Vrp1p functions in both actomyosin ring-dependent and Hof1p-dependent pathways of cytokinesis.

Abstract

Vrp1p/verprolin/End5p is a Saccharomyces cerevisiae proline-rich protein, structurally and functionally related to human Wiskott-Aldrich syndrome protein-interacting protein. Vrp1p is required for viability at 37 degrees C, but not 24 degrees C. Here, we show that loss of Vrp1p (vrp1Delta) leads to a 3-4-fold delay in cytokinesis, wide bud necks, abnormal actomyosin rings, and aberrant septa even at 24 degrees C. Like other mutations affecting the actomyosin ring, vrp1Delta is synthetic lethal with deletion of HOF1 (or CYK2), which encodes a protein related to mammalian proline serine threonine phosphatase-interacting protein and Schizosaccharomyces pombe Cdc15p required for an actomyosin ring-independent pathway of cytokinesis in S. cerevisiae. At 37 degrees C, vrp1Delta cells rapidly cease dividing and exhibit a novel terminal phenotype: a single large bud, two well-separated nuclei, and an interphase microtubule array. The arrested cells have a persistent ring containing both actin and myosin at the bud neck. Many also exhibit some polarisation of cortical actin patches to the bud neck.

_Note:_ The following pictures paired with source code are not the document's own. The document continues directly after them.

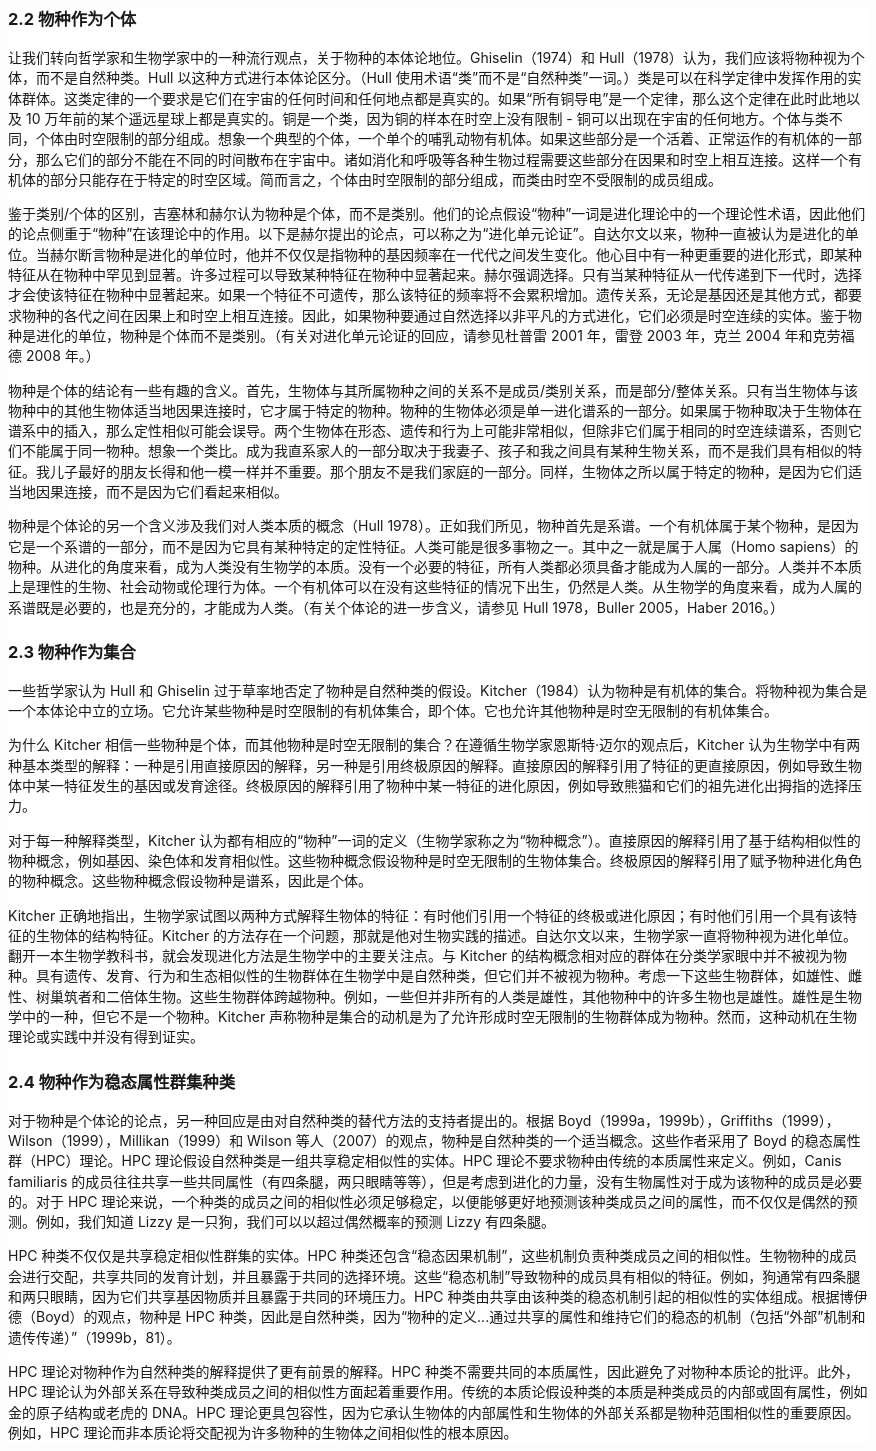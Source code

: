 ### 2.2 物种作为个体

让我们转向哲学家和生物学家中的一种流行观点，关于物种的本体论地位。Ghiselin（1974）和 Hull（1978）认为，我们应该将物种视为个体，而不是自然种类。Hull 以这种方式进行本体论区分。（Hull 使用术语“类”而不是“自然种类”一词。）类是可以在科学定律中发挥作用的实体群体。这类定律的一个要求是它们在宇宙的任何时间和任何地点都是真实的。如果“所有铜导电”是一个定律，那么这个定律在此时此地以及 10 万年前的某个遥远星球上都是真实的。铜是一个类，因为铜的样本在时空上没有限制 - 铜可以出现在宇宙的任何地方。个体与类不同，个体由时空限制的部分组成。想象一个典型的个体，一个单个的哺乳动物有机体。如果这些部分是一个活着、正常运作的有机体的一部分，那么它们的部分不能在不同的时间散布在宇宙中。诸如消化和呼吸等各种生物过程需要这些部分在因果和时空上相互连接。这样一个有机体的部分只能存在于特定的时空区域。简而言之，个体由时空限制的部分组成，而类由时空不受限制的成员组成。

鉴于类别/个体的区别，吉塞林和赫尔认为物种是个体，而不是类别。他们的论点假设“物种”一词是进化理论中的一个理论性术语，因此他们的论点侧重于“物种”在该理论中的作用。以下是赫尔提出的论点，可以称之为“进化单元论证”。自达尔文以来，物种一直被认为是进化的单位。当赫尔断言物种是进化的单位时，他并不仅仅是指物种的基因频率在一代代之间发生变化。他心目中有一种更重要的进化形式，即某种特征从在物种中罕见到显著。许多过程可以导致某种特征在物种中显著起来。赫尔强调选择。只有当某种特征从一代传递到下一代时，选择才会使该特征在物种中显著起来。如果一个特征不可遗传，那么该特征的频率将不会累积增加。遗传关系，无论是基因还是其他方式，都要求物种的各代之间在因果上和时空上相互连接。因此，如果物种要通过自然选择以非平凡的方式进化，它们必须是时空连续的实体。鉴于物种是进化的单位，物种是个体而不是类别。（有关对进化单元论证的回应，请参见杜普雷 2001 年，雷登 2003 年，克兰 2004 年和克劳福德 2008 年。）

物种是个体的结论有一些有趣的含义。首先，生物体与其所属物种之间的关系不是成员/类别关系，而是部分/整体关系。只有当生物体与该物种中的其他生物体适当地因果连接时，它才属于特定的物种。物种的生物体必须是单一进化谱系的一部分。如果属于物种取决于生物体在谱系中的插入，那么定性相似可能会误导。两个生物体在形态、遗传和行为上可能非常相似，但除非它们属于相同的时空连续谱系，否则它们不能属于同一物种。想象一个类比。成为我直系家人的一部分取决于我妻子、孩子和我之间具有某种生物关系，而不是我们具有相似的特征。我儿子最好的朋友长得和他一模一样并不重要。那个朋友不是我们家庭的一部分。同样，生物体之所以属于特定的物种，是因为它们适当地因果连接，而不是因为它们看起来相似。

物种是个体论的另一个含义涉及我们对人类本质的概念（Hull 1978）。正如我们所见，物种首先是系谱。一个有机体属于某个物种，是因为它是一个系谱的一部分，而不是因为它具有某种特定的定性特征。人类可能是很多事物之一。其中之一就是属于人属（Homo sapiens）的物种。从进化的角度来看，成为人类没有生物学的本质。没有一个必要的特征，所有人类都必须具备才能成为人属的一部分。人类并不本质上是理性的生物、社会动物或伦理行为体。一个有机体可以在没有这些特征的情况下出生，仍然是人类。从生物学的角度来看，成为人属的系谱既是必要的，也是充分的，才能成为人类。（有关个体论的进一步含义，请参见 Hull 1978，Buller 2005，Haber 2016。）

### 2.3 物种作为集合

一些哲学家认为 Hull 和 Ghiselin 过于草率地否定了物种是自然种类的假设。Kitcher（1984）认为物种是有机体的集合。将物种视为集合是一个本体论中立的立场。它允许某些物种是时空限制的有机体集合，即个体。它也允许其他物种是时空无限制的有机体集合。

为什么 Kitcher 相信一些物种是个体，而其他物种是时空无限制的集合？在遵循生物学家恩斯特·迈尔的观点后，Kitcher 认为生物学中有两种基本类型的解释：一种是引用直接原因的解释，另一种是引用终极原因的解释。直接原因的解释引用了特征的更直接原因，例如导致生物体中某一特征发生的基因或发育途径。终极原因的解释引用了物种中某一特征的进化原因，例如导致熊猫和它们的祖先进化出拇指的选择压力。

对于每一种解释类型，Kitcher 认为都有相应的“物种”一词的定义（生物学家称之为“物种概念”）。直接原因的解释引用了基于结构相似性的物种概念，例如基因、染色体和发育相似性。这些物种概念假设物种是时空无限制的生物体集合。终极原因的解释引用了赋予物种进化角色的物种概念。这些物种概念假设物种是谱系，因此是个体。

Kitcher 正确地指出，生物学家试图以两种方式解释生物体的特征：有时他们引用一个特征的终极或进化原因；有时他们引用一个具有该特征的生物体的结构特征。Kitcher 的方法存在一个问题，那就是他对生物实践的描述。自达尔文以来，生物学家一直将物种视为进化单位。翻开一本生物学教科书，就会发现进化方法是生物学中的主要关注点。与 Kitcher 的结构概念相对应的群体在分类学家眼中并不被视为物种。具有遗传、发育、行为和生态相似性的生物群体在生物学中是自然种类，但它们并不被视为物种。考虑一下这些生物群体，如雄性、雌性、树巢筑者和二倍体生物。这些生物群体跨越物种。例如，一些但并非所有的人类是雄性，其他物种中的许多生物也是雄性。雄性是生物学中的一种，但它不是一个物种。Kitcher 声称物种是集合的动机是为了允许形成时空无限制的生物群体成为物种。然而，这种动机在生物理论或实践中并没有得到证实。

### 2.4 物种作为稳态属性群集种类

对于物种是个体论的论点，另一种回应是由对自然种类的替代方法的支持者提出的。根据 Boyd（1999a，1999b），Griffiths（1999），Wilson（1999），Millikan（1999）和 Wilson 等人（2007）的观点，物种是自然种类的一个适当概念。这些作者采用了 Boyd 的稳态属性群（HPC）理论。HPC 理论假设自然种类是一组共享稳定相似性的实体。HPC 理论不要求物种由传统的本质属性来定义。例如，Canis familiaris 的成员往往共享一些共同属性（有四条腿，两只眼睛等等），但是考虑到进化的力量，没有生物属性对于成为该物种的成员是必要的。对于 HPC 理论来说，一个种类的成员之间的相似性必须足够稳定，以便能够更好地预测该种类成员之间的属性，而不仅仅是偶然的预测。例如，我们知道 Lizzy 是一只狗，我们可以以超过偶然概率的预测 Lizzy 有四条腿。

HPC 种类不仅仅是共享稳定相似性群集的实体。HPC 种类还包含“稳态因果机制”，这些机制负责种类成员之间的相似性。生物物种的成员会进行交配，共享共同的发育计划，并且暴露于共同的选择环境。这些“稳态机制”导致物种的成员具有相似的特征。例如，狗通常有四条腿和两只眼睛，因为它们共享基因物质并且暴露于共同的环境压力。HPC 种类由共享由该种类的稳态机制引起的相似性的实体组成。根据博伊德（Boyd）的观点，物种是 HPC 种类，因此是自然种类，因为“物种的定义...通过共享的属性和维持它们的稳态的机制（包括“外部”机制和遗传传递）”（1999b，81）。

HPC 理论对物种作为自然种类的解释提供了更有前景的解释。HPC 种类不需要共同的本质属性，因此避免了对物种本质论的批评。此外，HPC 理论认为外部关系在导致种类成员之间的相似性方面起着重要作用。传统的本质论假设种类的本质是种类成员的内部或固有属性，例如金的原子结构或老虎的 DNA。HPC 理论更具包容性，因为它承认生物体的内部属性和生物体的外部关系都是物种范围相似性的重要原因。例如，HPC 理论而非本质论将交配视为许多物种的生物体之间相似性的根本原因。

Vrp1p binds an SH3-domain-containing fragment of Hof1p in vitro. Vrp1p is required in vivo for Hof1p relocalisation to a single ring at the bud neck prior to cytokinesis at 37 degrees C, but not at 24 degrees C. Vrp1p thus acts in both actomyosin ring formation and function, as well as in Hof1p localisation during cytokinesis.